For the word "categories", find each line in the entries where it occurs and copy that line.

ENTRIES PROVIDED Start Marker

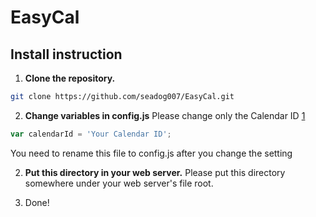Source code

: EasyCal
=======

Install instruction
-------------------

1. **Clone the repository.**
```bash
git clone https://github.com/seadog007/EasyCal.git
```
2. **Change variables in config.js**
Please change only the Calendar ID [1]
```javascript
var calendarId = 'Your Calendar ID';
```
You need to rename this file to config.js after you change the setting

2. **Put this directory in your web server.**
Please put this directory somewhere under your web server's file root.

3. Done!

[1]: http://googleappstroubleshootinghelp.blogspot.tw/2012/09/how-to-find-calendar-id-of-google.html "Where is the Calendar ID? Check out this page."
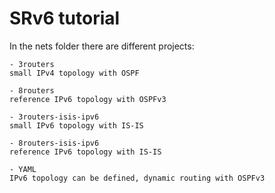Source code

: # SRv6 tutorial

In the nets folder there are different projects:

```
- 3routers
small IPv4 topology with OSPF

- 8routers
reference IPv6 topology with OSPFv3

- 3routers-isis-ipv6
small IPv6 topology with IS-IS

- 8routers-isis-ipv6
reference IPv6 topology with IS-IS

- YAML
IPv6 topology can be defined, dynamic routing with OSPFv3

```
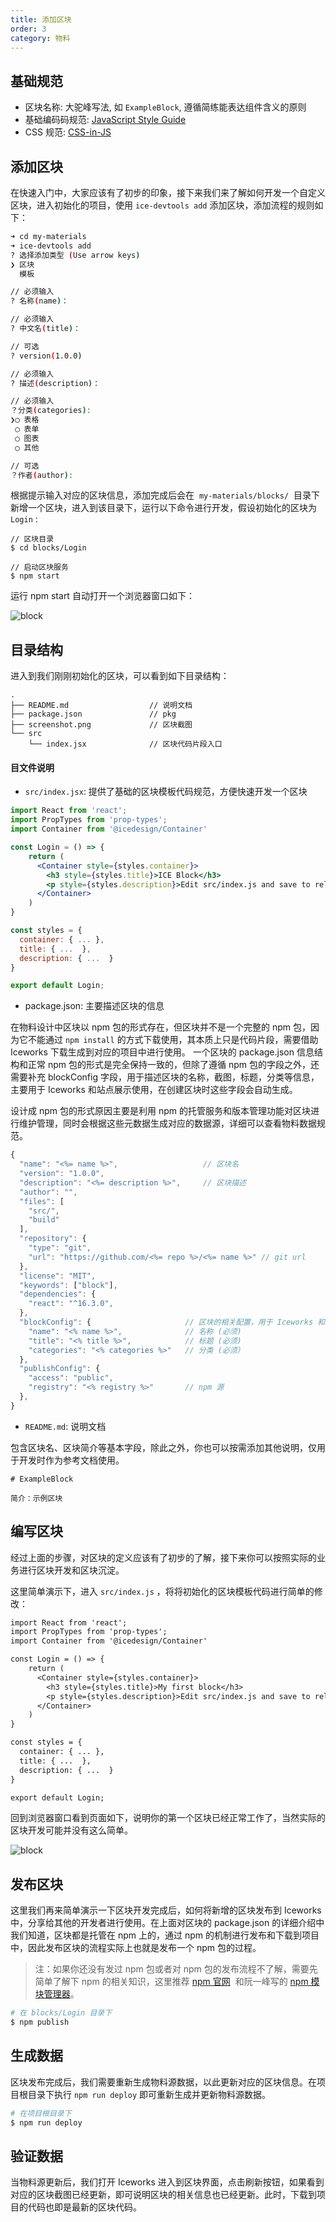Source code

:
 ```yaml
---
title: 添加区块
order: 3
category: 物料
---
```


## 基础规范

- 区块名称: 大驼峰写法, 如 `ExampleBlock`, 遵循简练能表达组件含义的原则
- 基础编码码规范: [JavaScript Style Guide](https://github.com/airbnb/javascript)
- CSS 规范: [CSS-in-JS](https://github.com/MicheleBertoli/css-in-js)

## 添加区块

在快速入门中，大家应该有了初步的印象，接下来我们来了解如何开发一个自定义区块，进入初始化的项目，使用 `ice-devtools add` 添加区块，添加流程的规则如下：

```bash
➜ cd my-materials
➜ ice-devtools add
? 选择添加类型 (Use arrow keys)
❯ 区块
  模板

// 必须输入
? 名称(name)：

// 必须输入
? 中文名(title)：

// 可选
? version(1.0.0)

// 必须输入
? 描述(description)：

// 必须输入
？分类(categories):
❯◯ 表格
 ◯ 表单
 ◯ 图表
 ◯ 其他

// 可选
？作者(author):

```

根据提示输入对应的区块信息，添加完成后会在  `my-materials/blocks/`  目录下新增一个区块，进入到该目录下，运行以下命令进行开发，假设初始化的区块为 `Login` :

```plain
// 区块目录
$ cd blocks/Login

// 启动区块服务
$ npm start
```

运行 npm start 自动打开一个浏览器窗口如下：

![block](https://cdn.nlark.com/lark/0/2018/png/71071/1543760347827-a436a7bc-dd96-45c1-a77b-454c8ac67876.png)

## 目录结构

进入到我们刚刚初始化的区块，可以看到如下目录结构：

```
.
├── README.md                  // 说明文档
├── package.json               // pkg
├── screenshot.png             // 区块截图
└── src
    └── index.jsx              // 区块代码片段入口
```

#### 目文件说明

- `src/index.jsx`: 提供了基础的区块模板代码规范，方便快速开发一个区块

```jsx
import React from 'react';
import PropTypes from 'prop-types';
import Container from '@icedesign/Container'

const Login = () => {
    return (
      <Container style={styles.container}>
        <h3 style={styles.title}>ICE Block</h3>
        <p style={styles.description}>Edit src/index.js and save to reload.</p>
      </Container>
    )
}

const styles = {
  container: { ... },
  title: { ...  },
  description: { ...  }
}

export default Login;
```

- package.json: 主要描述区块的信息

在物料设计中区块以 npm 包的形式存在，但区块并不是一个完整的 npm 包，因为它不能通过 `npm install` 的方式下载使用，其本质上只是代码片段，需要借助 Iceworks 下载生成到对应的项目中进行使用。 一个区块的 package.json 信息结构和正常 npm 包的形式是完全保持一致的，但除了遵循 npm 包的字段之外，还需要补充 blockConfig 字段，用于描述区块的名称，截图，标题，分类等信息，主要用于 Iceworks 和站点展示使用，在创建区块时这些字段会自动生成。

设计成 npm 包的形式原因主要是利用 npm 的托管服务和版本管理功能对区块进行维护管理，同时会根据这些元数据生成对应的数据源，详细可以查看物料数据规范。

```javascript
{
  "name": "<%= name %>",                   // 区块名
  "version": "1.0.0",
  "description": "<%= description %>",     // 区块描述
  "author": "",
  "files": [
    "src/",
    "build"
  ],
  "repository": {
    "type": "git",
    "url": "https://github.com/<%= repo %>/<%= name %>" // git url
  },
  "license": "MIT",
  "keywords": ["block"],
  "dependencies": {
    "react": "^16.3.0",
  },
  "blockConfig": {                     // 区块的相关配置，用于 Iceworks 和站点的展示
    "name": "<% name %>",              // 名称 (必须)
    "title": "<% title %>",            // 标题 (必须)
    "categories": "<% categories %>"   // 分类 (必须）
  },
  "publishConfig": {
    "access": "public",
    "registry": "<% registry %>"       // npm 源
  },
}
```

- `README.md`: 说明文档

包含区块名、区块简介等基本字段，除此之外，你也可以按需添加其他说明，仅用于开发时作为参考文档使用。

```makedown
# ExampleBlock

简介：示例区块

```

## 编写区块

经过上面的步骤，对区块的定义应该有了初步的了解，接下来你可以按照实际的业务进行区块开发和区块沉淀。

这里简单演示下，进入 `src/index.js` ，将将初始化的区块模板代码进行简单的修改：

```diff
import React from 'react';
import PropTypes from 'prop-types';
import Container from '@icedesign/Container'

const Login = () => {
    return (
      <Container style={styles.container}>
        <h3 style={styles.title}>My first block</h3>
        <p style={styles.description}>Edit src/index.js and save to reload.</p>
      </Container>
    )
}

const styles = {
  container: { ... },
  title: { ...  },
  description: { ...  }
}

export default Login;
```

回到浏览器窗口看到页面如下，说明你的第一个区块已经正常工作了，当然实际的区块开发可能并没有这么简单。

![block](https://cdn.nlark.com/lark/0/2018/png/71071/1543760395586-a00e6fa6-6a9a-4c3b-87cd-7e106c79a3d1.png)

## 发布区块

这里我们再来简单演示一下区块开发完成后，如何将新增的区块发布到 Iceworks 中，分享给其他的开发者进行使用。在上面对区块的 package.json 的详细介绍中我们知道，区块都是托管在 npm 上的，通过 npm 的机制进行发布和下载到项目中，因此发布区块的流程实际上也就是发布一个 npm 包的过程。

> 注：如果你还没有发过 npm 包或者对 npm 包的发布流程不了解，需要先简单了解下 npm 的相关知识，这里推荐 [npm 官网](https://www.npmjs.com/)  和阮一峰写的 [npm 模块管理器](http://javascript.ruanyifeng.com/nodejs/npm.html)。

```bash
# 在 blocks/Login 目录下
$ npm publish
```

## 生成数据

区块发布完成后，我们需要重新生成物料源数据，以此更新对应的区块信息。在项目根目录下执行 `npm run deploy` 即可重新生成并更新物料源数据。

```bash
# 在项目根目录下
$ npm run deploy
```

## 验证数据

当物料源更新后，我们打开 Iceworks 进入到区块界面，点击刷新按钮，如果看到对应的区块截图已经更新，即可说明区块的相关信息也已经更新。此时，下载到项目的代码也即是最新的区块代码。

ENTRIES PROVIDED End Marker

WRITTEN RESPONSE ▸
？分类(categories):
    "categories": "<% categories %>"   // 分类 (必须）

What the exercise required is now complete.